## [Source data]
▽
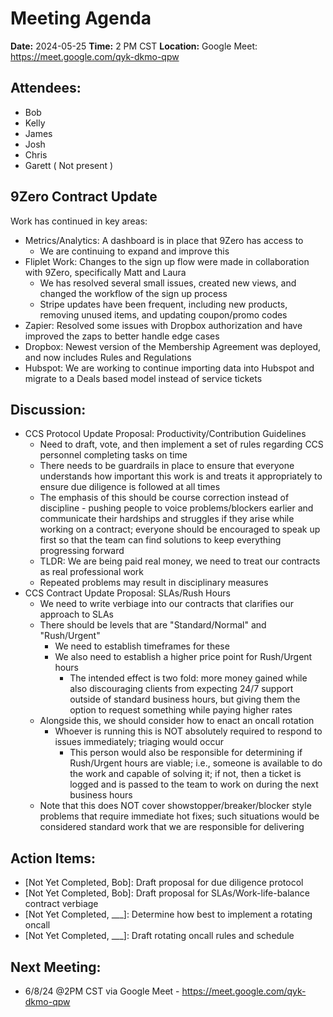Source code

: # Meeting Agenda

**Date:**  2024-05-25
**Time:**   2 PM CST
**Location:**  Google Meet: https://meet.google.com/qyk-dkmo-qpw

## Attendees:   
- Bob
- Kelly
- James
- Josh
- Chris
- Garett ( Not present )

## 9Zero Contract Update
Work has continued in key areas:
- Metrics/Analytics: A dashboard is in place that 9Zero has access to
  - We are continuing to expand and improve this 
- Fliplet Work: Changes to the sign up flow were made in collaboration with 9Zero, specifically Matt and Laura
  - We has resolved several small issues, created new views, and changed the workflow of the sign up process
  - Stripe updates have been frequent, including new products, removing unused items, and updating coupon/promo codes
- Zapier: Resolved some issues with Dropbox authorization and have improved the zaps to better handle edge cases
- Dropbox: Newest version of the Membership Agreement was deployed, and now includes Rules and Regulations
- Hubspot: We are working to continue importing data into Hubspot and migrate to a Deals based model instead of service tickets 

## Discussion:

- CCS Protocol Update Proposal: Productivity/Contribution Guidelines
  - Need to draft, vote, and then implement a set of rules regarding CCS personnel completing tasks on time
  - There needs to be guardrails in place to ensure that everyone understands how important this work is and treats it appropriately to ensure due diligence is followed at all times
  - The emphasis of this should be course correction instead of discipline - pushing people to voice problems/blockers earlier and communicate their hardships and struggles if they arise while working on a contract; everyone should be encouraged to speak up first so that the team can find solutions to keep everything progressing forward
  - TLDR: We are being paid real money, we need to treat our contracts as real professional work
  - Repeated problems may result in disciplinary measures
- CCS Contract Update Proposal: SLAs/Rush Hours
  - We need to write verbiage into our contracts that clarifies our approach to SLAs
  - There should be levels that are "Standard/Normal" and "Rush/Urgent"
    - We need to establish timeframes for these
    - We also need to establish a higher price point for Rush/Urgent hours
      - The intended effect is two fold: more money gained while also discouraging clients from expecting 24/7 support outside of standard business hours, but giving them the option to request something while paying higher rates
  - Alongside this, we should consider how to enact an oncall rotation
    - Whoever is running this is NOT absolutely required to respond to issues immediately; triaging would occur 
      - This person would also be responsible for determining if Rush/Urgent hours are viable; i.e., someone is available to do the work and capable of solving it; if not, then a ticket is logged and is passed to the team to work on during the next business hours
  - Note that this does NOT cover showstopper/breaker/blocker style problems that require immediate hot fixes; such situations would be considered standard work that we are responsible for delivering

## Action Items:
- [Not Yet Completed, Bob]: Draft proposal for due diligence protocol
- [Not Yet Completed, Bob]: Draft proposal for SLAs/Work-life-balance contract verbiage
- [Not Yet Completed, ___]: Determine how best to implement a rotating oncall
- [Not Yet Completed, ___]: Draft rotating oncall rules and schedule 

## Next Meeting:

- 6/8/24 @2PM CST via Google Meet - https://meet.google.com/qyk-dkmo-qpw

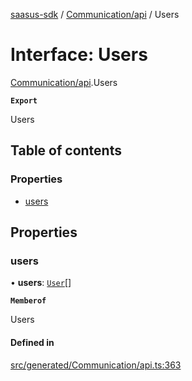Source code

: [saasus-sdk](../README.md) / [Communication/api](../modules/Communication_api.md) / Users

# Interface: Users

[Communication/api](../modules/Communication_api.md).Users

**`Export`**

Users

## Table of contents

### Properties

- [users](Communication_api.Users.md#users)

## Properties

### users

• **users**: [`User`](Communication_api.User.md)[]

**`Memberof`**

Users

#### Defined in

[src/generated/Communication/api.ts:363](https://github.com/saasus-platform/saasus-sdk-javascript/blob/2c78b0a/src/generated/Communication/api.ts#L363)
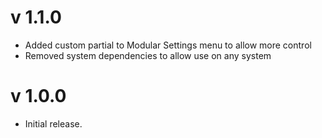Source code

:# v 1.1.0

* Added custom partial to Modular Settings menu to allow more control
* Removed system dependencies to allow use on any system

# v 1.0.0

* Initial release.
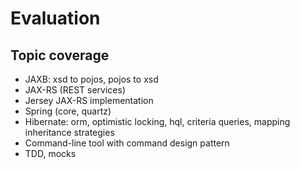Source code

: # Evaluation

## Topic coverage

* JAXB: xsd to pojos, pojos to xsd
* JAX-RS (REST services)
* Jersey JAX-RS implementation
* Spring (core, quartz)
* Hibernate: orm, optimistic locking, hql, criteria queries, mapping inheritance strategies
* Command-line tool with command design pattern
* TDD, mocks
△
## [Exercise goal]
Which lines run from the one holding "- CCS Contract" through the one holding "- Whoever is" in the records above? Repeat them exactly, both included, and nothing more.

## [Answer below]
- CCS Contract Update Proposal: SLAs/Rush Hours
  - We need to write verbiage into our contracts that clarifies our approach to SLAs
  - There should be levels that are "Standard/Normal" and "Rush/Urgent"
    - We need to establish timeframes for these
    - We also need to establish a higher price point for Rush/Urgent hours
      - The intended effect is two fold: more money gained while also discouraging clients from expecting 24/7 support outside of standard business hours, but giving them the option to request something while paying higher rates
  - Alongside this, we should consider how to enact an oncall rotation
    - Whoever is running this is NOT absolutely required to respond to issues immediately; triaging would occur 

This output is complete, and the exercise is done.